[Records contained in a dataset]
------------------------------------------------------------

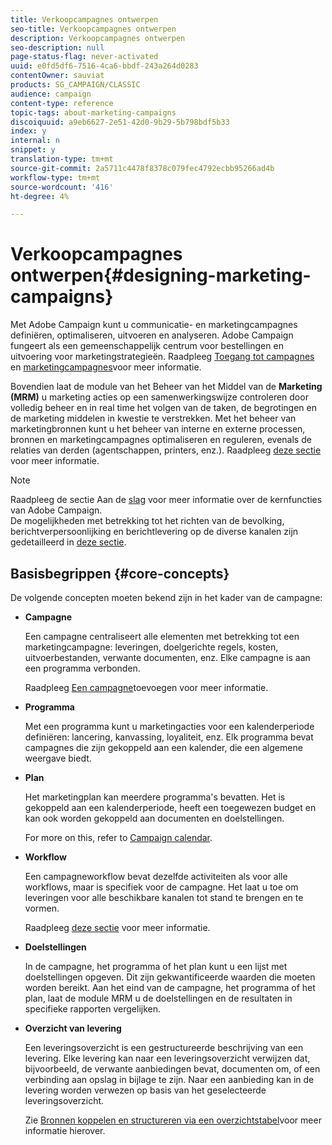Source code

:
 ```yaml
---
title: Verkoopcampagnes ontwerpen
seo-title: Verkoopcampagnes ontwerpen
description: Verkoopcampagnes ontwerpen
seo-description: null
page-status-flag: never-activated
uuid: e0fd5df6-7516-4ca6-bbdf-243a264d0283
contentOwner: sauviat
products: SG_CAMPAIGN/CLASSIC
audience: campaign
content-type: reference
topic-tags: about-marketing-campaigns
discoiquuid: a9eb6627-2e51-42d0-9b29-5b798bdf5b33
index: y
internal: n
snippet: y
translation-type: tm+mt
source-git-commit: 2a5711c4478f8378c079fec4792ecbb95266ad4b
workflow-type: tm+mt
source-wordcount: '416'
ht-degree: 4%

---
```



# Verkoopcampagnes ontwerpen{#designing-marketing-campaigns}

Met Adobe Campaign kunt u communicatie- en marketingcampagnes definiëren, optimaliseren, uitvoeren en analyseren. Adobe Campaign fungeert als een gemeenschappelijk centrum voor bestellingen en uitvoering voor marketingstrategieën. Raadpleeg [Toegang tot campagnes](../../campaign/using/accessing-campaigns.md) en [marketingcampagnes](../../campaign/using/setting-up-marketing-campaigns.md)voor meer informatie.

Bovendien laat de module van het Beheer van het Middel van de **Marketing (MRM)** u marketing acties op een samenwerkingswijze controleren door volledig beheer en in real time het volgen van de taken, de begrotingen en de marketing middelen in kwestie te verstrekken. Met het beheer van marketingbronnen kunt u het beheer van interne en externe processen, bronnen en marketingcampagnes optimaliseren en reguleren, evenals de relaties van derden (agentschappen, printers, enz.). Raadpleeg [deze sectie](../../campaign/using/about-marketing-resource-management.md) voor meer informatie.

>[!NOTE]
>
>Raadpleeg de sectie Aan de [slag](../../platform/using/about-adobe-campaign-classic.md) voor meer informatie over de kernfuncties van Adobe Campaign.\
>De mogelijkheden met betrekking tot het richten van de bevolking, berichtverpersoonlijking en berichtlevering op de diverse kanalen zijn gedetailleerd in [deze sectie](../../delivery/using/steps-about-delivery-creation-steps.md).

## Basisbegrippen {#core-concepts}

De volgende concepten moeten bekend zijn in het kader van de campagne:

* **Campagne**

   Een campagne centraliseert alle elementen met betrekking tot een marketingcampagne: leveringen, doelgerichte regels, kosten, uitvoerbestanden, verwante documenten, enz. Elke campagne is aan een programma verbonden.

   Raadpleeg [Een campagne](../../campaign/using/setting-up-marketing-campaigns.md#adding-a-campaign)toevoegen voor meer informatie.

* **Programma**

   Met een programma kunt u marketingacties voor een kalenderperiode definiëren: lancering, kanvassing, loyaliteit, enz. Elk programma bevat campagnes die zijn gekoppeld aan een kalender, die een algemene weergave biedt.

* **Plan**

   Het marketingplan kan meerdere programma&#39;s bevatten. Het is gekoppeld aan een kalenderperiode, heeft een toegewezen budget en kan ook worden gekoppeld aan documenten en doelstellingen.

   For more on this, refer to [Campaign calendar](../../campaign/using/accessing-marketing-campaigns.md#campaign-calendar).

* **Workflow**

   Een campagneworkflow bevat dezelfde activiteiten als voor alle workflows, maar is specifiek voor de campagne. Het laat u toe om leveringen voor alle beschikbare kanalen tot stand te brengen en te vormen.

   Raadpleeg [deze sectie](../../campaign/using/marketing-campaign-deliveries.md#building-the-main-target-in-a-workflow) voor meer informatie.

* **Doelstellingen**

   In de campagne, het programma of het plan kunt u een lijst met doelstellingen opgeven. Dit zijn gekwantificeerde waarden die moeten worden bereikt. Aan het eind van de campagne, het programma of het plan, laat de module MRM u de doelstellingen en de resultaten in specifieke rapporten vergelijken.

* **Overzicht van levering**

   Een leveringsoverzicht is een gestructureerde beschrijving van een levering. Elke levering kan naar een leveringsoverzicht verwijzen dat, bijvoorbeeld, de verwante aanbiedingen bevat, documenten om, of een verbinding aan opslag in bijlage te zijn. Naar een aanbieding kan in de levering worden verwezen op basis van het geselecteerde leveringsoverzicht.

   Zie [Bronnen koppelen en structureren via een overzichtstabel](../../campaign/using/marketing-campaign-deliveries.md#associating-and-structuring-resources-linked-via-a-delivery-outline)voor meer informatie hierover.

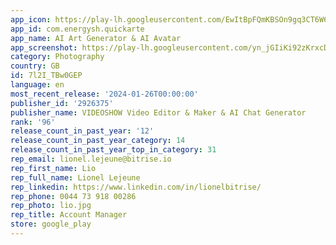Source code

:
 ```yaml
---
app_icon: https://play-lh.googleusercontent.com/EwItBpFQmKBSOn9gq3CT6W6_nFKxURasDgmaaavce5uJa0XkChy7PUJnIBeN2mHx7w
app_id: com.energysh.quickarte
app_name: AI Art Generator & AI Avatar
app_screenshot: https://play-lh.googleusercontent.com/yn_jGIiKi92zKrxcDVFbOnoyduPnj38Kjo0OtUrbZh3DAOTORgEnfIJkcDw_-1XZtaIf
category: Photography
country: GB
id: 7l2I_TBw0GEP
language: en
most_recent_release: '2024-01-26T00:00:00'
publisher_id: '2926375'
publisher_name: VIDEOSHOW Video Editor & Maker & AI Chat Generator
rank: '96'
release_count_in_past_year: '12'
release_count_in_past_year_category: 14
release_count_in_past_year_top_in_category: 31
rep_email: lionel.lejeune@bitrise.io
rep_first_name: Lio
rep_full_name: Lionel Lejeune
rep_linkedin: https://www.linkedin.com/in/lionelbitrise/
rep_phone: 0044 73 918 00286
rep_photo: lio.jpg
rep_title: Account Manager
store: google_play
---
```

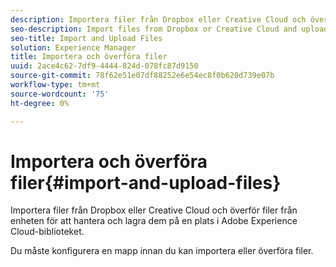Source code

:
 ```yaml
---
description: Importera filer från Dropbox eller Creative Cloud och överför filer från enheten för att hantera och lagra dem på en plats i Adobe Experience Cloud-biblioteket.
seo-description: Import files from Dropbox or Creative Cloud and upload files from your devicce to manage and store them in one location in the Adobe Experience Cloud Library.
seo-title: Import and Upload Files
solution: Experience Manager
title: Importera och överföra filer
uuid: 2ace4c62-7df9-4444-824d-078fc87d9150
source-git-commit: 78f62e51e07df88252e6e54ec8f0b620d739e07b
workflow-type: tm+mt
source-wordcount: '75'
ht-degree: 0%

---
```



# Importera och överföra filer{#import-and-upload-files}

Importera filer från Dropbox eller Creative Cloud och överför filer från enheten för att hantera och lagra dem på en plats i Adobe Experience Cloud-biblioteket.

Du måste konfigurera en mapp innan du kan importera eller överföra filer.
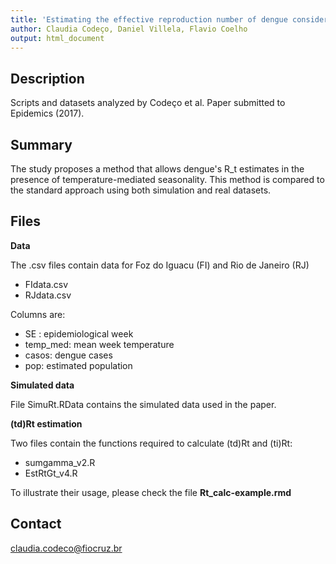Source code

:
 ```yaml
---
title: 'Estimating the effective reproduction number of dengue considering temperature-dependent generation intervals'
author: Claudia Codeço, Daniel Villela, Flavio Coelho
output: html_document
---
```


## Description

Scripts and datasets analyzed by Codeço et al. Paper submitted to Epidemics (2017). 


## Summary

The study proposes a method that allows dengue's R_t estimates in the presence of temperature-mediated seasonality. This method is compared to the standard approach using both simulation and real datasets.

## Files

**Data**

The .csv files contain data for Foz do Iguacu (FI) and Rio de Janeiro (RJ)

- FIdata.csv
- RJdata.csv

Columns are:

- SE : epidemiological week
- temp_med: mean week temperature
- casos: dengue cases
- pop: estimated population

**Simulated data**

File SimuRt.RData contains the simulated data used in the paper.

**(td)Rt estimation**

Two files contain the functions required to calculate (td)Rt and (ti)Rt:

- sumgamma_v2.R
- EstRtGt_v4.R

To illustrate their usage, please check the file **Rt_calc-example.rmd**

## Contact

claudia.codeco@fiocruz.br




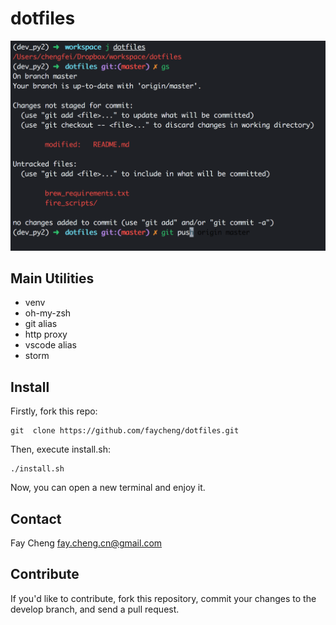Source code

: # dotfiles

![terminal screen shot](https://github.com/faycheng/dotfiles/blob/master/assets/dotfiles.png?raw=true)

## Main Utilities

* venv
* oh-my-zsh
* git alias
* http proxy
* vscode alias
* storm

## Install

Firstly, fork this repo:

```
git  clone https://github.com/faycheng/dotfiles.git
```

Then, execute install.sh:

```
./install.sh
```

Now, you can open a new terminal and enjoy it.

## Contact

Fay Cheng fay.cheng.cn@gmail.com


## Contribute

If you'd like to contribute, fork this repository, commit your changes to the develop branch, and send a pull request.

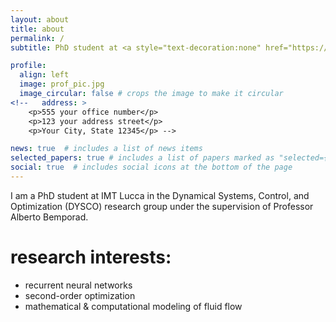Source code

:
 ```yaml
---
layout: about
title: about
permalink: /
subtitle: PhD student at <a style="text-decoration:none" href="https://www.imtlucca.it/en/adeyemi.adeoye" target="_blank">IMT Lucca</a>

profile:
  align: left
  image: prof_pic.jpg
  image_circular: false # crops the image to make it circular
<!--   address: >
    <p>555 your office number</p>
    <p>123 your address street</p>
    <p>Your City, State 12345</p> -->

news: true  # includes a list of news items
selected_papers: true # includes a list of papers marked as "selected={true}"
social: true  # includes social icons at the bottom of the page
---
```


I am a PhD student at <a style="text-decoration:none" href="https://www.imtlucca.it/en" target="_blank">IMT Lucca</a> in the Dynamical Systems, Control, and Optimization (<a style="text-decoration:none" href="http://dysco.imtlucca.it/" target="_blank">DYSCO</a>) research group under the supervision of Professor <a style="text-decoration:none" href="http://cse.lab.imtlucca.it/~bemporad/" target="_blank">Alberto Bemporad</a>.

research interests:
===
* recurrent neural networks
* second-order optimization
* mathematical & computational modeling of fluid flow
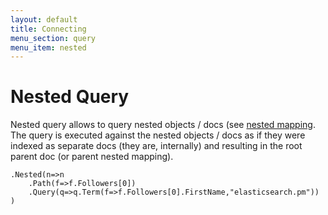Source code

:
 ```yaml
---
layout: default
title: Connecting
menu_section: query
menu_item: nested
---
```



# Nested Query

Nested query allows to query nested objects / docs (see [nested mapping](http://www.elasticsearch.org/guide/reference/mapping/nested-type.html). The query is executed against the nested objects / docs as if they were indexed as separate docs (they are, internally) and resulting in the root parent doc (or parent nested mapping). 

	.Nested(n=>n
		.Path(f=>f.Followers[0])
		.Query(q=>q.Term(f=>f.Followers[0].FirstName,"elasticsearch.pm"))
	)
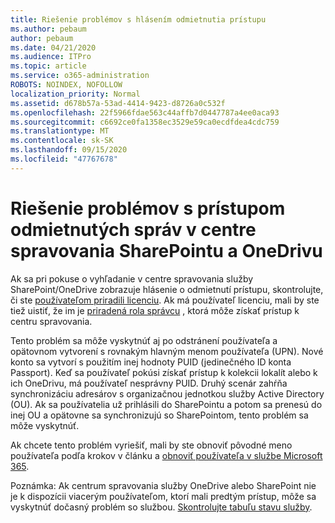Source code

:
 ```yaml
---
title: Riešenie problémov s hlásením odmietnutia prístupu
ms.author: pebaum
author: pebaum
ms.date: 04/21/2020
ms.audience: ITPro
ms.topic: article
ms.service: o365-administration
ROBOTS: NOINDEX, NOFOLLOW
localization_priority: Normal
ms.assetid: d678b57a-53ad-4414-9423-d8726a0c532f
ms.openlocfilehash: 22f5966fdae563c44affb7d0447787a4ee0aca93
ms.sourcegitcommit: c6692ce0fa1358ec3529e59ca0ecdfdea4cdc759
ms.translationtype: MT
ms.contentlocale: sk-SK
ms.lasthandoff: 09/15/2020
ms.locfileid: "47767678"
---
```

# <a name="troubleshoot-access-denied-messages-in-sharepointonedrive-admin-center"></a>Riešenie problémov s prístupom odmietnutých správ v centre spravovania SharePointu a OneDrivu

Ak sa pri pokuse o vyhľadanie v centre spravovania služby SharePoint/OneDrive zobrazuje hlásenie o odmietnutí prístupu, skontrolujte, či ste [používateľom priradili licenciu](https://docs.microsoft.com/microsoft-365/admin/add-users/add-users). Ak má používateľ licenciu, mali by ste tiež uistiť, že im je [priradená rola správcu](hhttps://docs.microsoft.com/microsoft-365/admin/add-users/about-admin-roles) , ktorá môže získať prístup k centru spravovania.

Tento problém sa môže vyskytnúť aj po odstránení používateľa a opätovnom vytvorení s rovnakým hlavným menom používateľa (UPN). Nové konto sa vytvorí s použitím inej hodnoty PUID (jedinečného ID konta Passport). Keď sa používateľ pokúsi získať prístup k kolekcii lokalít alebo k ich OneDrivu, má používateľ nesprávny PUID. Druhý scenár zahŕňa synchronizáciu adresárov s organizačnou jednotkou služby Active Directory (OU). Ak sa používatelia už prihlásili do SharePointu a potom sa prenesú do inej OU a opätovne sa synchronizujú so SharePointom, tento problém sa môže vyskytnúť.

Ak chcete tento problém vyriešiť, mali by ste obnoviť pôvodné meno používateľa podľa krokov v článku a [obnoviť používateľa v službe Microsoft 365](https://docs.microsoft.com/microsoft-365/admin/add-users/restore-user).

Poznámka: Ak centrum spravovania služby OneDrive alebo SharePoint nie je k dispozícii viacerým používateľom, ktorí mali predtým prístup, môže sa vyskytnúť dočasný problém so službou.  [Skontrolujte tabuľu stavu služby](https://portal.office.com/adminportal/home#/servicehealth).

------------------------------------------------------------

[The task] Pull out every line of the entries that includes the word "page".

[Answer to this task]
page-status-flag: never-activated
social: true  # includes social icons at the bottom of the page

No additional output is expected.